Supplied material: Begin

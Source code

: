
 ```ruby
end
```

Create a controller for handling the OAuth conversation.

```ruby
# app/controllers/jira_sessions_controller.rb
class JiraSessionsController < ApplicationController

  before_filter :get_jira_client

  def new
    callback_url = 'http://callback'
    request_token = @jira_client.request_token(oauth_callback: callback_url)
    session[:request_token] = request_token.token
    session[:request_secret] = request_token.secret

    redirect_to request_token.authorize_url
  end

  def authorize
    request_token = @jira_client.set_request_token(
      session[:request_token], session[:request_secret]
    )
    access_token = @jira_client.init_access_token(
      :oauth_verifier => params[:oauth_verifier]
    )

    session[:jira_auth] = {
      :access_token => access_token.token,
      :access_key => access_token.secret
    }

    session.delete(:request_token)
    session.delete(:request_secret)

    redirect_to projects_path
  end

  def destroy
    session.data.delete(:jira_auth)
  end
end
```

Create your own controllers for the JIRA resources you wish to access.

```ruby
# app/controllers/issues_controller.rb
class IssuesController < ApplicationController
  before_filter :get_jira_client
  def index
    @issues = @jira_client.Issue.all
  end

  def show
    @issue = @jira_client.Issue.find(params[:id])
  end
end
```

Supplied material: End

▸ Task: All entries shown above should be duplicated without a single difference.

▸ Answer to the problem:
Source code

:
 ```ruby
end
```

Create a controller for handling the OAuth conversation.

```ruby
# app/controllers/jira_sessions_controller.rb
class JiraSessionsController < ApplicationController

  before_filter :get_jira_client

  def new
    callback_url = 'http://callback'
    request_token = @jira_client.request_token(oauth_callback: callback_url)
    session[:request_token] = request_token.token
    session[:request_secret] = request_token.secret

    redirect_to request_token.authorize_url
  end

  def authorize
    request_token = @jira_client.set_request_token(
      session[:request_token], session[:request_secret]
    )
    access_token = @jira_client.init_access_token(
      :oauth_verifier => params[:oauth_verifier]
    )

    session[:jira_auth] = {
      :access_token => access_token.token,
      :access_key => access_token.secret
    }

    session.delete(:request_token)
    session.delete(:request_secret)

    redirect_to projects_path
  end

  def destroy
    session.data.delete(:jira_auth)
  end
end
```

Create your own controllers for the JIRA resources you wish to access.

```ruby
# app/controllers/issues_controller.rb
class IssuesController < ApplicationController
  before_filter :get_jira_client
  def index
    @issues = @jira_client.Issue.all
  end

  def show
    @issue = @jira_client.Issue.find(params[:id])
  end
end
```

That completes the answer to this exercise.